I don’t know if that’s the smartest way to handle a non-rebuild rebuild because it has the effect of slowing the rate of change and unavoidably labeling the franchise as being in “tank mode” — not making moves to change a decaying roster is virtually the same as liquidating it for spare parts to hasten losing and improving draft status — so I want to give Larry Baer the benefit of the doubt here.
It also seems a little bit cruel to make Brian Sabean run this part of the marathon one more time when he isn’t even going to stick around to see how it all plays out. Of course, I’m over-dramatizing his pending role reduction, but after Sabean passed the baton to Bobby Evans in 2015, it was clear that he was heading towards retirement. That’s still the case, of course, but I wonder how much interest he has in doing the GM song and dance for another month, especially when it’s the first month of the offseason for a team that’s now a corpse of the body to which he once gave life.
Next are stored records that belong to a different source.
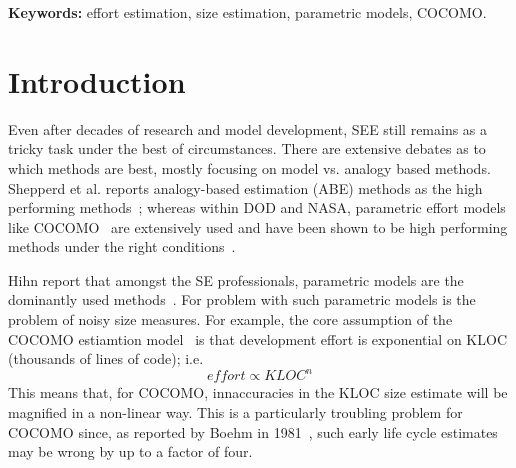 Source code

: \documentclass[final,twocolumn,5p]{elsarticle}
\begin{document}

 
\vspace{1mm}
\noindent
{\bf Keywords:} effort estimation, size estimation, parametric models, COCOMO.
{} %

\section{Introduction}


Even after decades of research and model
development, SEE still remains as a tricky task
under the best of circumstances.  There are
extensive debates as to which methods are best,
mostly focusing on model vs. analogy based methods.
Shepperd et al. reports analogy-based estimation
(ABE) methods as the high performing
methods~\cite{Shepperd1997}; whereas within DOD and
NASA, parametric effort models like
COCOMO~\cite{Boehm1981} are extensively used and
have been shown to be high performing methods under
the right conditions~\cite{Lum2002}.

Hihn report that amongst the SE professionals,
parametric models are the dominantly used
methods~\cite{Hihn1991}.
For problem with such parametric models is the  problem of noisy size measures.
For example, 
the core assumption of the COCOMO  estiamtion model~\cite{boehm81,boehm00b}
is that development effort
is exponential on KLOC (thousands of lines of code); i.e.
\[
\mathit{effort} \propto \mathit{KLOC}^n
\]
This means that, for COCOMO,  innaccuracies in the 
KLOC size estimate will be magnified in a non-linear way. This is a particularly
troubling problem for COCOMO since, as reported by Boehm in 1981~\cite{boehm81},
such early life cycle estimates may be wrong by up to a factor of four.
\end{document}
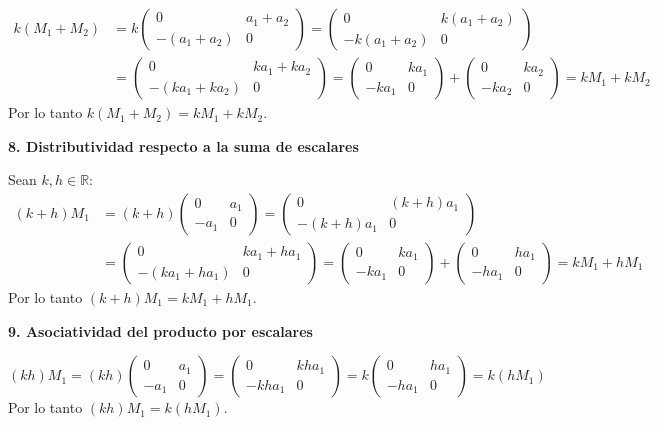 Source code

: \documentclass[12pt]{article}
\begin{document}
\begin{enumerate}[label=\alph*.-]
    \begin{align*}
    k(M_1+M_2) &= k\begin{pmatrix}0 & a_1+a_2\\ -(a_1+a_2) & 0\end{pmatrix} = \begin{pmatrix}0 & k(a_1+a_2)\\ -k(a_1+a_2) & 0\end{pmatrix}\\
    &= \begin{pmatrix}0 & ka_1+ka_2\\ -(ka_1+ka_2) & 0\end{pmatrix} = \begin{pmatrix}0 & ka_1\\ -ka_1 & 0\end{pmatrix}+\begin{pmatrix}0 & ka_2\\ -ka_2 & 0\end{pmatrix} = kM_1+kM_2
    \end{align*}
    Por lo tanto $k(M_1+M_2)=kM_1+kM_2$.

    \textbf{8. Distributividad respecto a la suma de escalares}

    Sean $k,h \in \mathbb{R}$:
    \begin{align*}
    (k+h)M_1 &= (k+h)\begin{pmatrix}0 & a_1\\ -a_1 & 0\end{pmatrix} = \begin{pmatrix}0 & (k+h)a_1\\ -(k+h)a_1 & 0\end{pmatrix}\\
    &= \begin{pmatrix}0 & ka_1+ha_1\\ -(ka_1+ha_1) & 0\end{pmatrix} = \begin{pmatrix}0 & ka_1\\ -ka_1 & 0\end{pmatrix}+\begin{pmatrix}0 & ha_1\\ -ha_1 & 0\end{pmatrix} = kM_1+hM_1
    \end{align*}
    Por lo tanto $(k+h)M_1=kM_1+hM_1$.

    \textbf{9. Asociatividad del producto por escalares}

    \[
    (kh)M_1 = (kh)\begin{pmatrix}0 & a_1\\ -a_1 & 0\end{pmatrix} = \begin{pmatrix}0 & kha_1\\ -kha_1 & 0\end{pmatrix} = k\begin{pmatrix}0 & ha_1\\ -ha_1 & 0\end{pmatrix} = k(hM_1)
    \]
    Por lo tanto $(kh)M_1=k(hM_1)$.


\end{enumerate}
\end{document}
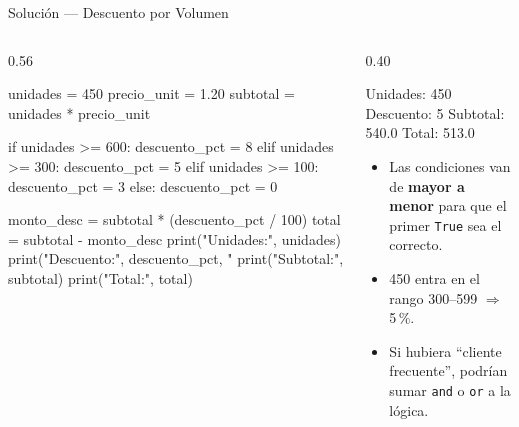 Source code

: \documentclass[aspectratio=169, 11pt]{beamer}
\begin{document}
\begin{frame}[fragile,shrink=40]{Solución --- Descuento por Volumen}
  \vspace{-6pt}
  \begin{columns}[T]
    \begin{column}{0.56\textwidth}
      \begin{pyblock}
unidades = 450
precio_unit = 1.20
subtotal = unidades * precio_unit

if unidades >= 600:
    descuento_pct = 8
elif unidades >= 300:
    descuento_pct = 5
elif unidades >= 100:
    descuento_pct = 3
else:
    descuento_pct = 0

monto_desc = subtotal * (descuento_pct / 100)
total = subtotal - monto_desc
print("Unidades:", unidades)
print("Descuento:", descuento_pct, "%
print("Subtotal:", subtotal)
print("Total:", total)
      \end{pyblock}
    \end{column}

    \begin{column}{0.40\textwidth}
      \vspace{4pt}
      \begin{outputblock}
Unidades: 450
Descuento: 5 %
Subtotal: 540.0
Total: 513.0
      \end{outputblock}

      \vspace{6pt}
      {\footnotesize\color{textMuted}
      \begin{itemize}\setlength{\itemsep}{4pt}
        \item[{\color{codeGreen}\scriptsize\faCheck}]
          Las condiciones van de \textbf{mayor a menor}
          para que el primer \texttt{True} sea el correcto.
        \item[{\color{codeGreen}\scriptsize\faCheck}]
          450 entra en el rango 300--599 $\Rightarrow$ 5\,\%.
        \item[{\color{arcaRed}\scriptsize\faLightbulb}]
          Si hubiera ``cliente frecuente'', podrían
          sumar \texttt{and} o \texttt{or} a la lógica.
      \end{itemize}
      }
    \end{column}
  \end{columns}
\end{frame}
\end{document}
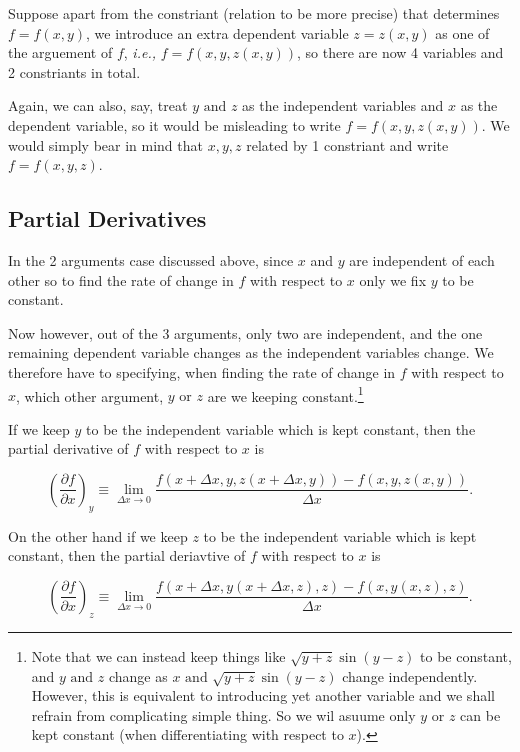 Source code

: \documentclass[english,a4paper,12pt]{report}
\begin{document}
Suppose apart from the constriant (relation to be more precise) that determines \(f = f(x,y)\), we introduce an extra dependent variable \(z = z(x,y)\) as one of the arguement of \(f\), \textit{i.e.,} \(f = f(x,y,z(x,y))\), so there are now 4 variables and 2 constriants in total. 

Again, we can also, say, treat \(y \text { and } z\) as the independent variables and \(x\) as the dependent variable, so it would be misleading to write \(f=f(x,y,z(x,y))\). We would simply bear in mind that \(x,y,z\) related by 1 constriant and write \(f=f(x,y,z)\). 

\subsection{Partial Derivatives}

In the 2 arguments case discussed above, since \(x\) and \(y\) are independent of each other so to find the rate of change in \(f\) with respect to \(x\) only we fix \(y\) to be constant.

Now however, out of the 3 arguments, only two are independent, and the one remaining dependent variable changes as the independent variables change. We therefore have to specifying, when finding the rate of change in \(f\) with respect to \(x\), which other argument, \(y \text { or } z\) are we keeping constant.\footnote{Note that we can instead keep things like \(\sqrt{y+z}\sin (y-z)\) to be constant, and \(y \text { and } z\) change as \(x \text { and } \sqrt{y+z}\sin (y-z)\) change independently. However, this is equivalent to introducing yet another variable and we shall refrain from complicating simple thing. So we wil asuume only \(y \text { or } z\) can be kept constant (when differentiating with respect to \(x\)).}   

If we keep \(y\) to be the independent variable which is kept constant, then the partial derivative of \(f\) with respect to \(x\) is

\begin{equation}
	\left( \frac{\partial f}{\partial x} \right)_{y} \equiv \lim_{\Delta x \to 0} \frac{f(x+\Delta x,y,z(x+\Delta x,y)) - f(x,y,z(x,y))}{\Delta x}. \label{useless} 
\end{equation}

On the other hand if we keep \(z\) to be the independent variable which is kept constant, then the partial deriavtive of \(f\) with respect to \(x\) is 

\begin{equation}
	\left( \frac{\partial f}{\partial x} \right)_{z} \equiv \lim_{\Delta x \to 0} \frac{f(x+\Delta x, y(x+\Delta x,z),z) - f(x,y(x,z),z)}{\Delta x}. 
\end{equation}
\end{document}
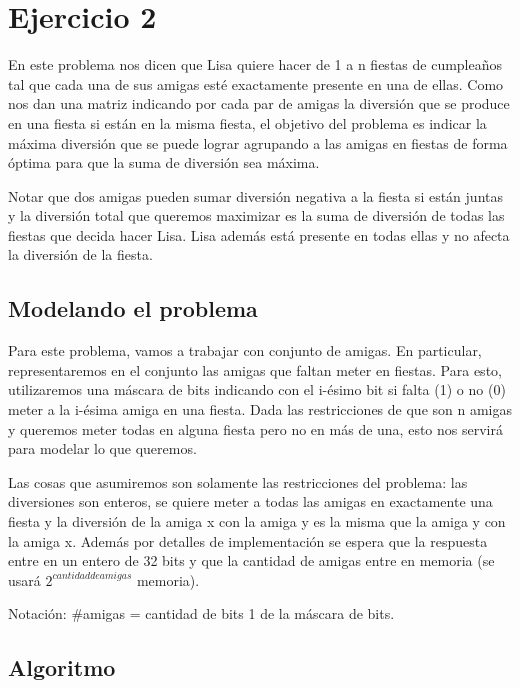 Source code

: \section{Ejercicio 2}


En este problema nos dicen que Lisa quiere hacer de 1 a n fiestas de cumpleaños tal que cada una de sus amigas esté exactamente presente en una de ellas. Como nos dan una matriz indicando por cada par de amigas la diversión que se produce en una fiesta si están en la misma fiesta, el objetivo del problema es indicar la máxima diversión que se puede lograr agrupando a las amigas en fiestas de forma óptima para que la suma de diversión sea máxima. \newline


Notar que dos amigas pueden sumar diversión negativa a la fiesta si están juntas y la diversión total que queremos maximizar es la suma de diversión de todas las fiestas que decida hacer Lisa. Lisa además está presente en todas ellas y no afecta la diversión de la fiesta.

\subsection{Modelando el problema}

Para este problema, vamos a trabajar con conjunto de amigas. En particular, representaremos en el conjunto las amigas que faltan meter en fiestas. Para esto, utilizaremos una máscara de bits indicando con el i-ésimo bit si falta (1) o no (0) meter a la i-ésima amiga en una fiesta. Dada las restricciones de que son n amigas y queremos meter todas en alguna fiesta pero no en más de una, esto nos servirá para modelar lo que queremos. \newline

Las cosas que asumiremos son solamente las restricciones del problema: las diversiones son enteros, se quiere meter a todas las amigas en exactamente una fiesta y la diversión de la amiga x con la amiga y es la misma que la amiga y con la amiga x. Además por detalles de implementación se espera que la respuesta entre en un entero de 32 bits y que la cantidad de amigas entre en memoria (se usará $2^{cantidad de amigas}$ memoria).

Notación: \#amigas = cantidad de bits 1 de la máscara de bits. \newline

\subsection{Algoritmo}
The Giants might not be planning to rest on their laurels for one more year, but they might think they’ll be able to hire someone who can make marginal upgrades this year while setting up a big revision plan for 2020 and beyond. That probably makes the most sense while being the least entertaining, but that is probably the most respectful way to handle a battered and broken roster core that’s still regarded as a group of heroes.